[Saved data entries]
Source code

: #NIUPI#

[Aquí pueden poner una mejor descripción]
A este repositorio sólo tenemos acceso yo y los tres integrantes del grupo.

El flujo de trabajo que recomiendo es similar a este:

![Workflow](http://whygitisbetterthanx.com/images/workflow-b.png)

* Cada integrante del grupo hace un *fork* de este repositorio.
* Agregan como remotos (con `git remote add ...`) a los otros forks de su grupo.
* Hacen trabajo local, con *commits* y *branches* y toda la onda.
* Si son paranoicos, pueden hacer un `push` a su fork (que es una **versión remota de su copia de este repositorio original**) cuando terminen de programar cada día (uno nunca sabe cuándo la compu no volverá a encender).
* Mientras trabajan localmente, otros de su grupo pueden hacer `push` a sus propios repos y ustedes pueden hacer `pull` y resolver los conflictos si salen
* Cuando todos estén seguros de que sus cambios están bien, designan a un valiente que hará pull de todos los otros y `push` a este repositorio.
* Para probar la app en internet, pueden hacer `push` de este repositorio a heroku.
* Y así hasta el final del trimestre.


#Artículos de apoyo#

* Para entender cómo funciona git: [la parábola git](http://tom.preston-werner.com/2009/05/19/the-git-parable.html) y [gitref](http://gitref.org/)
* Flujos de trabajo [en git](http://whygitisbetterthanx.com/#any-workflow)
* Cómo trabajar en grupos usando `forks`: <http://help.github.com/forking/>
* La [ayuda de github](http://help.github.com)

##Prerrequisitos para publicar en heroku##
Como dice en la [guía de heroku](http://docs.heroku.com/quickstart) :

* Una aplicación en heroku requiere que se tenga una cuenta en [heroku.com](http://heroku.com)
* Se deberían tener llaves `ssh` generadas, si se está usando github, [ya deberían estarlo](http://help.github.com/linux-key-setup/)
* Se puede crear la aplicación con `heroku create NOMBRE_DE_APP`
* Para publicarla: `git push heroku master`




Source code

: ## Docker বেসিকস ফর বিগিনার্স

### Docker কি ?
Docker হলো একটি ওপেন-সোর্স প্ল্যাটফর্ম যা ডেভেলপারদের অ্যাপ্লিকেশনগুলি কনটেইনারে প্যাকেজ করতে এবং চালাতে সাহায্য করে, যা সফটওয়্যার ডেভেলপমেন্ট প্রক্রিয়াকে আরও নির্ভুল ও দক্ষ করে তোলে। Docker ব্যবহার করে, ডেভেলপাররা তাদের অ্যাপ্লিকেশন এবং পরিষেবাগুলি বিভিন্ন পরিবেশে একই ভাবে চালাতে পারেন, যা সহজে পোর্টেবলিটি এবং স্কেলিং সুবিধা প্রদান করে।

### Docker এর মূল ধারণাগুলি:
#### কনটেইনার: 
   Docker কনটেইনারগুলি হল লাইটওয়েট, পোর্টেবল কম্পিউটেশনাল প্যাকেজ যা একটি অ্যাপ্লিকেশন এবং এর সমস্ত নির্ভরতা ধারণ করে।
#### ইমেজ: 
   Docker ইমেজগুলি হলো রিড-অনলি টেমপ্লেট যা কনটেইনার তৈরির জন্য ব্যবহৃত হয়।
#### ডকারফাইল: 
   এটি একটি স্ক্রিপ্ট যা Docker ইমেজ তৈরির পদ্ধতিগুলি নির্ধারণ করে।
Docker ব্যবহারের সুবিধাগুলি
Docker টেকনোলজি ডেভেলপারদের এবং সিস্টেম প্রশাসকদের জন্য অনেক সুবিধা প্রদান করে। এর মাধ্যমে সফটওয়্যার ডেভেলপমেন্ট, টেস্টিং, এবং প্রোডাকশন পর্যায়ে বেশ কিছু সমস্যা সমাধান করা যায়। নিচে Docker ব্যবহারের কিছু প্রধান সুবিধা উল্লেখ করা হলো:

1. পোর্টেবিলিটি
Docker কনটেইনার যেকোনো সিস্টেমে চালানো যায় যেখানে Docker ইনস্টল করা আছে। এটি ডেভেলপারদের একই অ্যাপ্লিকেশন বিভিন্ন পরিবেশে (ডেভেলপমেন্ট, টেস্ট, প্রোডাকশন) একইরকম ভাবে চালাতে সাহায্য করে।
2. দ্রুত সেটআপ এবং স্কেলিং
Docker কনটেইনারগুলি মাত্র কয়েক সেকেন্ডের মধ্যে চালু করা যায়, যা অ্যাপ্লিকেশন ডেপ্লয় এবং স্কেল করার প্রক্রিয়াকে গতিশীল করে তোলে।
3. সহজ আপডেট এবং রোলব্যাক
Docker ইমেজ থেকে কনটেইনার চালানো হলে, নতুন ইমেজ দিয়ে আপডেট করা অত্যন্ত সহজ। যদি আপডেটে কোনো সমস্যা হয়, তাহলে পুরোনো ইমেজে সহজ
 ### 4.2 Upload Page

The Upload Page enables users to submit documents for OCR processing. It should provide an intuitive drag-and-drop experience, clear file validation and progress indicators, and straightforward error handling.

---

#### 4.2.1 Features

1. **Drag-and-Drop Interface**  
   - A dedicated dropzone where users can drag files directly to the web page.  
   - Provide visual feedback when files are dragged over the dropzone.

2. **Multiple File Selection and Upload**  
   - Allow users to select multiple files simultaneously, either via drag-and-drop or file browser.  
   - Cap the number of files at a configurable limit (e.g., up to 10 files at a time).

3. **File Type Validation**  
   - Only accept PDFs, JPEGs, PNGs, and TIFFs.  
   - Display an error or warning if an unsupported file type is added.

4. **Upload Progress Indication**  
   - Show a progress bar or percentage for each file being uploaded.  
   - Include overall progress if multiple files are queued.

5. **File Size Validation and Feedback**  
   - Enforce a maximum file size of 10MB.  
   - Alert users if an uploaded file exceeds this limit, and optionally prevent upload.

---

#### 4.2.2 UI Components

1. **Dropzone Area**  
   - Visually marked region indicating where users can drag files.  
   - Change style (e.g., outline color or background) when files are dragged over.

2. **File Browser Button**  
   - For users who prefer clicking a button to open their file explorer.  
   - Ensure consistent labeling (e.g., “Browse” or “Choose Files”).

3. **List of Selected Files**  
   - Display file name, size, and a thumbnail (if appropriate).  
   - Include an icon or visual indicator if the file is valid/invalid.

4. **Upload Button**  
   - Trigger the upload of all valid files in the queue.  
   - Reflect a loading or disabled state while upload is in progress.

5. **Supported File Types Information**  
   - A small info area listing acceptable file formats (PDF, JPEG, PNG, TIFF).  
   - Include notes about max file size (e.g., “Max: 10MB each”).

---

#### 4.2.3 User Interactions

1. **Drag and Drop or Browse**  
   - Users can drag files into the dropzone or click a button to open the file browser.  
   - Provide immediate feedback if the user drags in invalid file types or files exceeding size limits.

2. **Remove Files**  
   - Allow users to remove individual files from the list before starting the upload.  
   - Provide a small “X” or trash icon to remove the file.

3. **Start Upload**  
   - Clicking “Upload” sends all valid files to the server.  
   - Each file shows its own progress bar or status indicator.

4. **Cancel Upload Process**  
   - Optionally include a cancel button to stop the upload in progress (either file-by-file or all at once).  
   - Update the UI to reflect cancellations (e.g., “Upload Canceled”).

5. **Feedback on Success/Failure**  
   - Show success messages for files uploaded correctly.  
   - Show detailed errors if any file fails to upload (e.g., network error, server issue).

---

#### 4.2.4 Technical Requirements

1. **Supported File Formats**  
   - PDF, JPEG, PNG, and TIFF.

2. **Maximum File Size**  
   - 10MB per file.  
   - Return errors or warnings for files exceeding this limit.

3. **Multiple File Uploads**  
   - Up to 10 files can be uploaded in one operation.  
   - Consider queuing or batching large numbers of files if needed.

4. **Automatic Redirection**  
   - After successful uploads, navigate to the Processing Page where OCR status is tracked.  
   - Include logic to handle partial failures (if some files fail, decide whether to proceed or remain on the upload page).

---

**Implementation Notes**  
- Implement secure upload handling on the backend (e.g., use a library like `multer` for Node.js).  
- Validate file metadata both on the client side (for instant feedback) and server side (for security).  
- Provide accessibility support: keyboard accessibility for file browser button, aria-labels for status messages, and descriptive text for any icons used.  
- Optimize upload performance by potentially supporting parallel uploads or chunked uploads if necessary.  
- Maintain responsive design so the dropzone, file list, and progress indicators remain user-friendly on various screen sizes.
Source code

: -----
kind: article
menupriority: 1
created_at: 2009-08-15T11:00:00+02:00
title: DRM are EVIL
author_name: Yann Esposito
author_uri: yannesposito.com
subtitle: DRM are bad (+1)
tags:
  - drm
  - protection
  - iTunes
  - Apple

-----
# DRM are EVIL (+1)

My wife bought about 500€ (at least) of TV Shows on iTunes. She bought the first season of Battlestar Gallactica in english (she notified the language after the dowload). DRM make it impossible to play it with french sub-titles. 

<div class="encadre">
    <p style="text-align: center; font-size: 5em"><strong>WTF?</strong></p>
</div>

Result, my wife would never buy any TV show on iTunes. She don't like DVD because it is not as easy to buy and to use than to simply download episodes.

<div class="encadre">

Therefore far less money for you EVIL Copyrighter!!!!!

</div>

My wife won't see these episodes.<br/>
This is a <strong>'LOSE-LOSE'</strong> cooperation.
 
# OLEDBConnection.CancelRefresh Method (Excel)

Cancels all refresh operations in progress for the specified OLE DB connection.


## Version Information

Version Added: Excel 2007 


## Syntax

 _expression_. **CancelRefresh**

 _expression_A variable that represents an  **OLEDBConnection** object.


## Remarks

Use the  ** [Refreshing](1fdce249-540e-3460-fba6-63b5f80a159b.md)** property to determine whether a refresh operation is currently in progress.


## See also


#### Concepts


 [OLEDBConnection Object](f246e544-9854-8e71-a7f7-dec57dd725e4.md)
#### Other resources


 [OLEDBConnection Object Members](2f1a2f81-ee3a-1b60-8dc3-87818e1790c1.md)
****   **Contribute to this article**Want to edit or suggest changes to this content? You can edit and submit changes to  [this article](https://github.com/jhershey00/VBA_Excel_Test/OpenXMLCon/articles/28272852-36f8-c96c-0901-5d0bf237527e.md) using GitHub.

EXERCISE INSTRUCTIONS: Give again, exactly as written, every line from the first one above through the line that has "de este repositorio." in it.

SOLUTION FOR THIS PROBLEM:
Source code

: #NIUPI#

[Aquí pueden poner una mejor descripción]
A este repositorio sólo tenemos acceso yo y los tres integrantes del grupo.

El flujo de trabajo que recomiendo es similar a este:

![Workflow](http://whygitisbetterthanx.com/images/workflow-b.png)

* Cada integrante del grupo hace un *fork* de este repositorio.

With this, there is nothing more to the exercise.